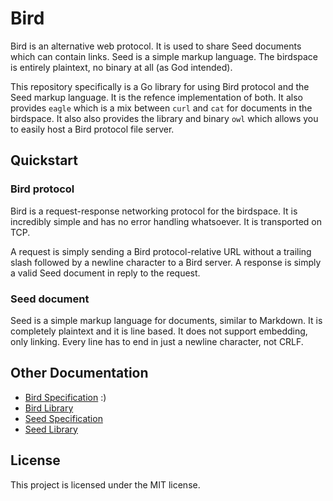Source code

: # Bird

Bird is an alternative web protocol.
It is used to share Seed documents which can contain links.
Seed is a simple markup language.
The birdspace is entirely plaintext, no binary at all (as God intended).

This repository specifically is a Go library for using Bird protocol and the Seed markup language.
It is the refence implementation of both.
It also provides `eagle` which is a mix between `curl` and `cat` for documents in the birdspace.
It also also provides the library and binary `owl` which allows you to easily host a Bird protocol file server.

## Quickstart

### Bird protocol

Bird is a request-response networking protocol for the birdspace.
It is incredibly simple and has no error handling whatsoever.
It is transported on TCP.

A request is simply sending a Bird protocol-relative URL without a trailing slash followed by a newline character to a Bird server.
A response is simply a valid Seed document in reply to the request.

### Seed document

Seed is a simple markup language for documents, similar to Markdown.
It is completely plaintext and it is line based.
It does not support embedding, only linking.
Every line has to end in just a newline character, not CRLF.

## Other Documentation

- [Bird Specification](#bird-protocol) :)
- [Bird Library](https://pkg.go.dev/github.com/patrickmcnamara/bird)
- [Seed Specification](./seed/README.md)
- [Seed Library](https://pkg.go.dev/github.com/patrickmcnamara/bird/seed)

## License

This project is licensed under the MIT license.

How to complete this task:
If a line in the records includes the string "newline", copy it.

Your response:
A request is simply sending a Bird protocol-relative URL without a trailing slash followed by a newline character to a Bird server.
Every line has to end in just a newline character, not CRLF.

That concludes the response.